California Attorney General Rob Bonta co-led a coalition of 16 attorneys general in filing an amicus brief on April 16 in African Communities Together v. Noem, urging a court to prevent the Department of Homeland Security's termination of Temporary Protected Status for Somali nationals from going into effect. DHS announced in January 2026 that Somalia's TPS designation would be cancelled effective March 17, 2026, ending protections that have been repeatedly extended for more than three decades.

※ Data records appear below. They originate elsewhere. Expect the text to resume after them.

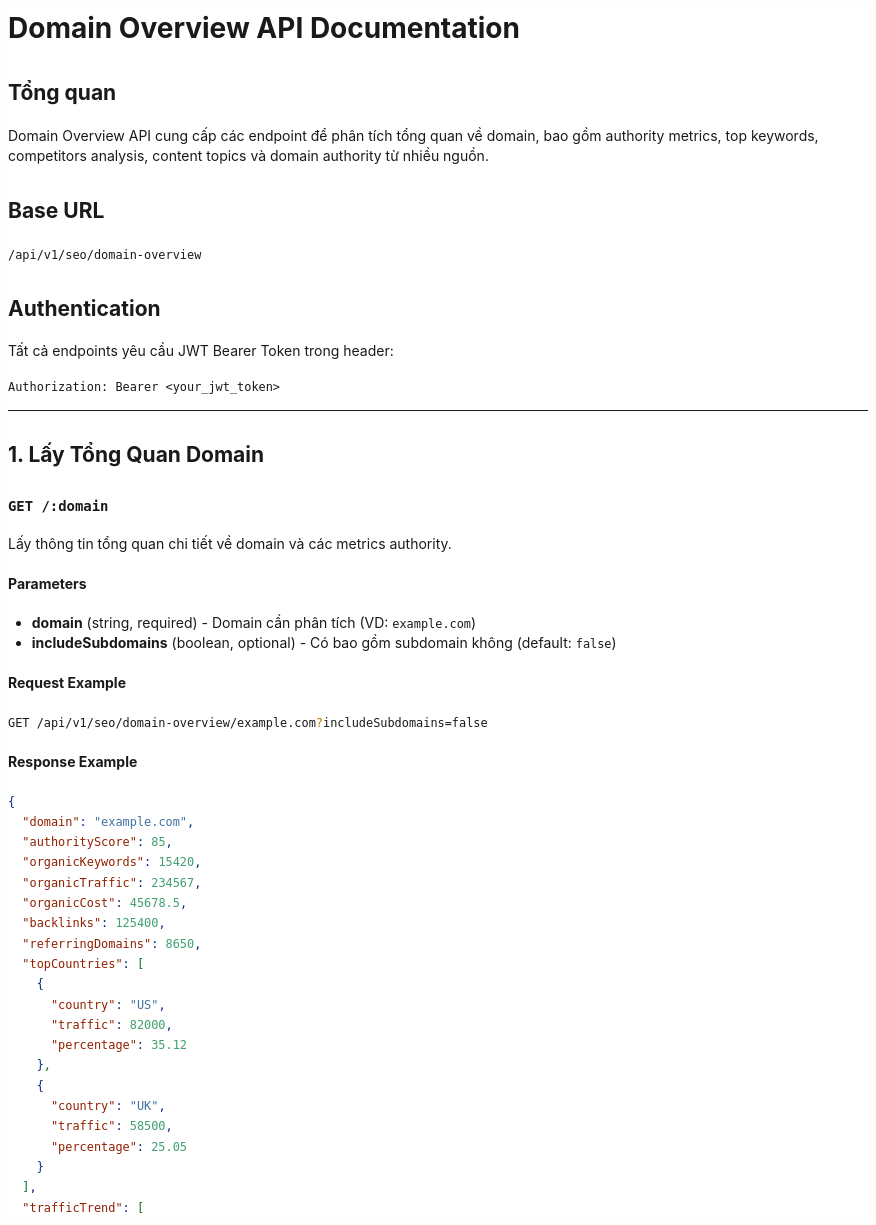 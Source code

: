 # Domain Overview API Documentation

## Tổng quan

Domain Overview API cung cấp các endpoint để phân tích tổng quan về domain, bao gồm authority metrics, top keywords, competitors analysis, content topics và domain authority từ nhiều nguồn.

## Base URL

```
/api/v1/seo/domain-overview
```

## Authentication

Tất cả endpoints yêu cầu JWT Bearer Token trong header:

```
Authorization: Bearer <your_jwt_token>
```

---

## 1. Lấy Tổng Quan Domain

### `GET /:domain`

Lấy thông tin tổng quan chi tiết về domain và các metrics authority.

#### Parameters

- **domain** (string, required) - Domain cần phân tích (VD: `example.com`)
- **includeSubdomains** (boolean, optional) - Có bao gồm subdomain không (default: `false`)

#### Request Example

```bash
GET /api/v1/seo/domain-overview/example.com?includeSubdomains=false
```

#### Response Example

```json
{
  "domain": "example.com",
  "authorityScore": 85,
  "organicKeywords": 15420,
  "organicTraffic": 234567,
  "organicCost": 45678.5,
  "backlinks": 125400,
  "referringDomains": 8650,
  "topCountries": [
    {
      "country": "US",
      "traffic": 82000,
      "percentage": 35.12
    },
    {
      "country": "UK",
      "traffic": 58500,
      "percentage": 25.05
    }
  ],
  "trafficTrend": [
```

TPS is a humanitarian program established by Congress in 1990 that allows nationals of designated countries to remain in the United States due to ongoing armed conflict, environmental disaster, or extraordinary and temporary conditions in their home countries. The coalition argues the termination is unlawful and was announced without any evidence that dangerous conditions in Somalia have improved. The U.S. State Department continues to classify Somalia as a Level 4: Do Not Travel country, its highest risk designation.

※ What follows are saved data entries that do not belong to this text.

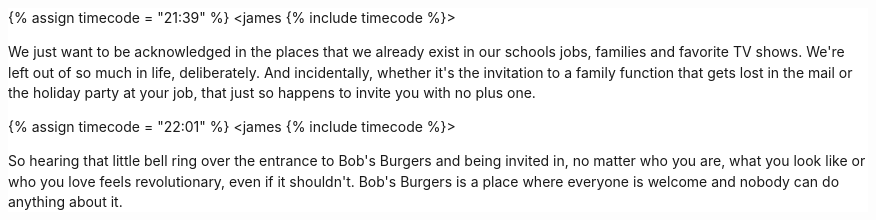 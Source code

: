 {% assign timecode = "21:39" %}
<compare>
<james {% include timecode %}>

We just want to be acknowledged in the places that we already exist in our schools jobs, families and favorite TV shows. We're left out of so much in life, deliberately. And incidentally, whether it's the invitation to a family function that gets lost in the mail or the holiday party at your job, that just so happens to invite you with no plus one.

</james>
<from></from>
</compare>

{% assign timecode = "22:01" %}
<compare>
<james {% include timecode %}>

So hearing that little bell ring over the entrance to Bob's Burgers and being invited in, no matter who you are, what you look like or who you love feels revolutionary, even if it shouldn't. Bob's Burgers is a place where everyone is welcome and nobody can do anything about it.

</james>
<from></from>
</compare>


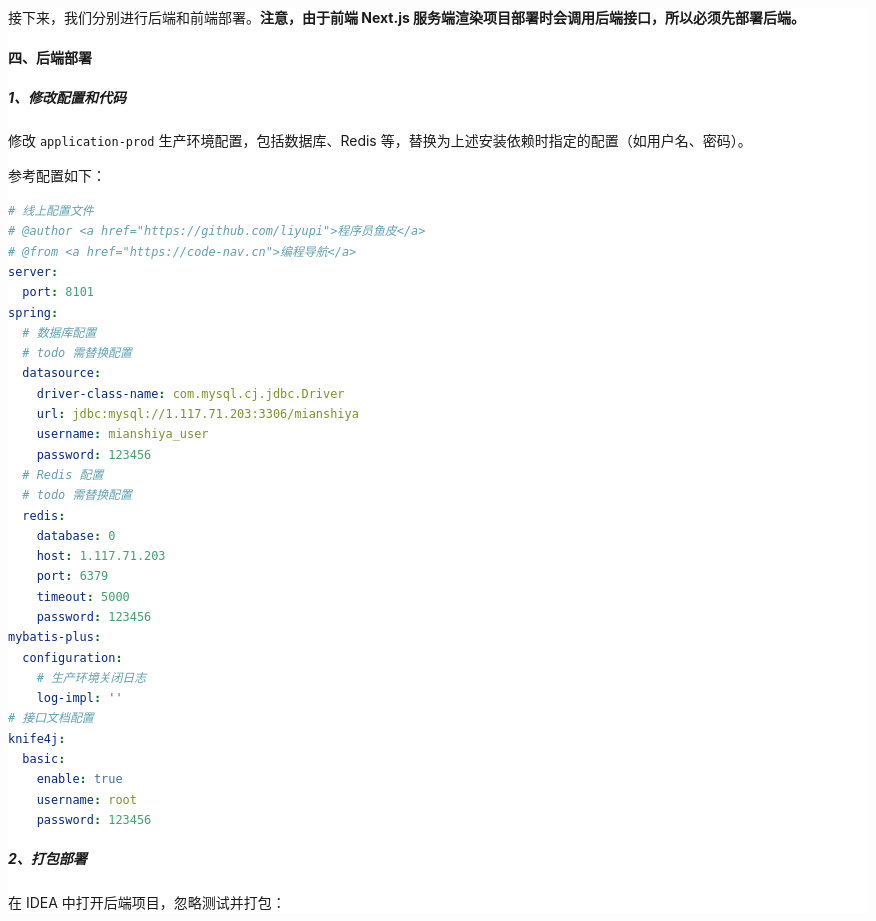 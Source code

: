 接下来，我们分别进行后端和前端部署。**注意，由于前端 Next.js 服务端渲染项目部署时会调用后端接口，所以必须先部署后端。**

#### 四、后端部署

##### 1、修改配置和代码

修改 `application-prod` 生产环境配置，包括数据库、Redis 等，替换为上述安装依赖时指定的配置（如用户名、密码）。

参考配置如下：

```yaml
# 线上配置文件
# @author <a href="https://github.com/liyupi">程序员鱼皮</a>
# @from <a href="https://code-nav.cn">编程导航</a>
server:
  port: 8101
spring:
  # 数据库配置
  # todo 需替换配置
  datasource:
    driver-class-name: com.mysql.cj.jdbc.Driver
    url: jdbc:mysql://1.117.71.203:3306/mianshiya
    username: mianshiya_user
    password: 123456
  # Redis 配置
  # todo 需替换配置
  redis:
    database: 0
    host: 1.117.71.203
    port: 6379
    timeout: 5000
    password: 123456
mybatis-plus:
  configuration:
    # 生产环境关闭日志
    log-impl: ''
# 接口文档配置
knife4j:
  basic:
    enable: true
    username: root
    password: 123456
```

##### 2、打包部署

在 IDEA 中打开后端项目，忽略测试并打包：
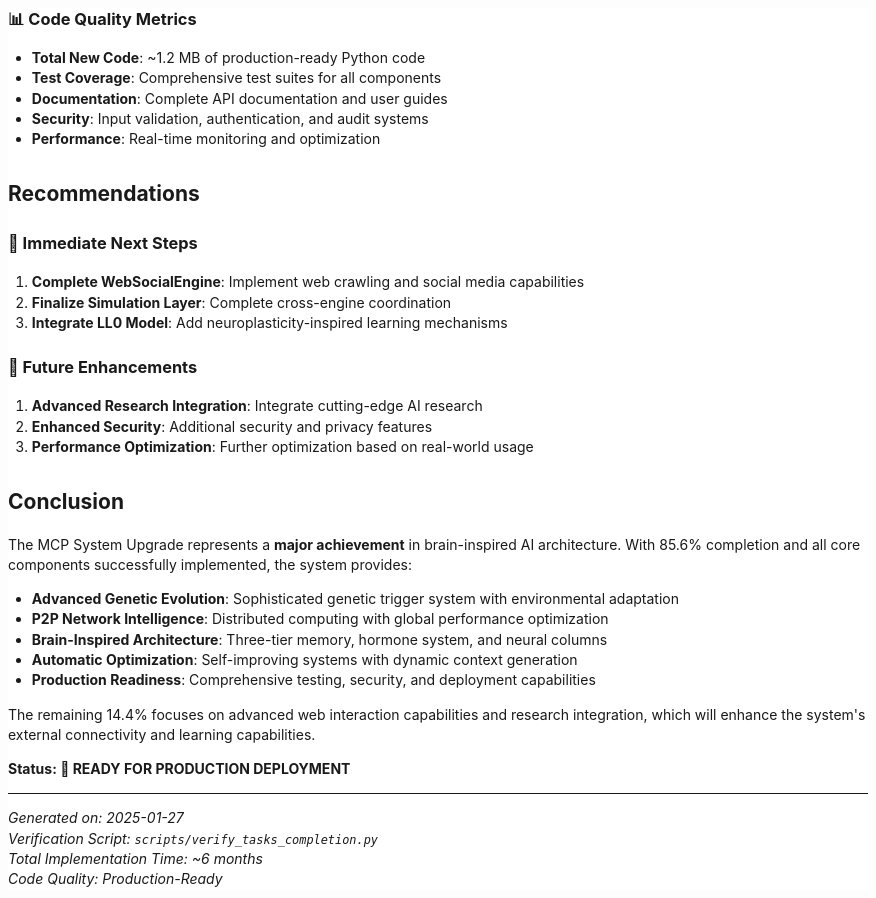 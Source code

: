 ### 📊 Code Quality Metrics
- **Total New Code**: ~1.2 MB of production-ready Python code
- **Test Coverage**: Comprehensive test suites for all components
- **Documentation**: Complete API documentation and user guides
- **Security**: Input validation, authentication, and audit systems
- **Performance**: Real-time monitoring and optimization

## Recommendations

### 🎯 Immediate Next Steps
1. **Complete WebSocialEngine**: Implement web crawling and social media capabilities
2. **Finalize Simulation Layer**: Complete cross-engine coordination
3. **Integrate LL0 Model**: Add neuroplasticity-inspired learning mechanisms

### 🚀 Future Enhancements
1. **Advanced Research Integration**: Integrate cutting-edge AI research
2. **Enhanced Security**: Additional security and privacy features
3. **Performance Optimization**: Further optimization based on real-world usage

## Conclusion

The MCP System Upgrade represents a **major achievement** in brain-inspired AI architecture. With 85.6% completion and all core components successfully implemented, the system provides:

- **Advanced Genetic Evolution**: Sophisticated genetic trigger system with environmental adaptation
- **P2P Network Intelligence**: Distributed computing with global performance optimization
- **Brain-Inspired Architecture**: Three-tier memory, hormone system, and neural columns
- **Automatic Optimization**: Self-improving systems with dynamic context generation
- **Production Readiness**: Comprehensive testing, security, and deployment capabilities

The remaining 14.4% focuses on advanced web interaction capabilities and research integration, which will enhance the system's external connectivity and learning capabilities.

**Status: 🎉 READY FOR PRODUCTION DEPLOYMENT**

---

*Generated on: 2025-01-27*  
*Verification Script: `scripts/verify_tasks_completion.py`*  
*Total Implementation Time: ~6 months*  
*Code Quality: Production-Ready*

The brief contends that termination would strip Somali TPS holders of work authorization, expose them to deportation, and force families — including U.S. citizen children — to face separation. The attorneys general also argue the move would harm state economies and workforces, raise healthcare costs, and undermine public safety by making TPS holders less likely to report crimes.

The press release states that in December 2025, DHS launched what it called "Operation Metro Surge," which the press release describes as the largest immigration enforcement operation in U.S. history. The coalition alleges the operation resulted in widespread constitutional violations, the arrest and detention of children as young as five years old, and two fatal killings of United States citizens in Minneapolis. The coalition frames the TPS termination as part of the same pattern of enforcement targeting Somali communities.

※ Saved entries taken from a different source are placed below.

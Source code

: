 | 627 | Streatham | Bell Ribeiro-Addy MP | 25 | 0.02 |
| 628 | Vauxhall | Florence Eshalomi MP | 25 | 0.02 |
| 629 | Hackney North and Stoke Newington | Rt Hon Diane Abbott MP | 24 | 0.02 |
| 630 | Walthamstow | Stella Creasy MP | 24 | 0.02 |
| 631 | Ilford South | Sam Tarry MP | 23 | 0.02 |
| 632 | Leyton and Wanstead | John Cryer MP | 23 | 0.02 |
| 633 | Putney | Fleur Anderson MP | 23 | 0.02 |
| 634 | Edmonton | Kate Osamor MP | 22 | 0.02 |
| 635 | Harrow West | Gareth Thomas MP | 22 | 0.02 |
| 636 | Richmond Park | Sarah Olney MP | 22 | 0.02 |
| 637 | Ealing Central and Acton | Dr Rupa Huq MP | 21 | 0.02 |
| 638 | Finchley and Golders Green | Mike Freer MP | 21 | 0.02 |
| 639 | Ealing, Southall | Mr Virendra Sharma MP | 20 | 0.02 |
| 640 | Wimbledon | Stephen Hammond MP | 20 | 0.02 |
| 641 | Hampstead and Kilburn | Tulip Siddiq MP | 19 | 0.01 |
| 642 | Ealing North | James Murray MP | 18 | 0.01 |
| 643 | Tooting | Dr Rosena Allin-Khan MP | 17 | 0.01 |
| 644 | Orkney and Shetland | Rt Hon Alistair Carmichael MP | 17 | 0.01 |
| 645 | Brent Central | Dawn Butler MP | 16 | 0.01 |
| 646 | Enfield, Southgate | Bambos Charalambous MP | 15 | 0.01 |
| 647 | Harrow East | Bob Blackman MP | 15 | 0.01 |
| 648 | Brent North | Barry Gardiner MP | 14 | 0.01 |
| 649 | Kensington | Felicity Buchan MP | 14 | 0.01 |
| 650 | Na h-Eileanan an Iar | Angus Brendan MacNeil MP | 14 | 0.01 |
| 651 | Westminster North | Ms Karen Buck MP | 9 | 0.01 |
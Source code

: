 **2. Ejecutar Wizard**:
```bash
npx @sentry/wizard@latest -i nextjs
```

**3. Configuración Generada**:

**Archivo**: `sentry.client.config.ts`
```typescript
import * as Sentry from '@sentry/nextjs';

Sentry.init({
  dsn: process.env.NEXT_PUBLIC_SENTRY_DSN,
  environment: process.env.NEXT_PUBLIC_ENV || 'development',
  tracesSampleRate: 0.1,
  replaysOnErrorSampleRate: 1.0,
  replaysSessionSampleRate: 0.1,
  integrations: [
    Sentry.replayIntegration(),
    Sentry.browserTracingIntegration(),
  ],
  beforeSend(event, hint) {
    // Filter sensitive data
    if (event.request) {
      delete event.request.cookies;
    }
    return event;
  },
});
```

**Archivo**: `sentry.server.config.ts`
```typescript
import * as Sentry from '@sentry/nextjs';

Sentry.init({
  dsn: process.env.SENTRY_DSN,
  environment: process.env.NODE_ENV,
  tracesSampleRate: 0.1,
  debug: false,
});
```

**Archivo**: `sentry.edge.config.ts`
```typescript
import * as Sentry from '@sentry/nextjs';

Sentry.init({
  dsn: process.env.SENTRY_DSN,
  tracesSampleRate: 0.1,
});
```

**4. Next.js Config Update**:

California has historically allocated $10 million annually to provide legal services to TPS holders. Bonta's office notes that nearly 11 million immigrants live in California.

Bonta co-led the brief alongside the attorneys general of Minnesota, Massachusetts, and New York. The attorneys general of Delaware, the District of Columbia, Hawaii, Illinois, Maine, Maryland, Michigan, Nevada, New Jersey, Oregon, Vermont, and Washington also joined.

The filing follows a separate amicus brief Bonta co-led this week opposing the Trump Administration's termination of TPS for Haitians and Syrians.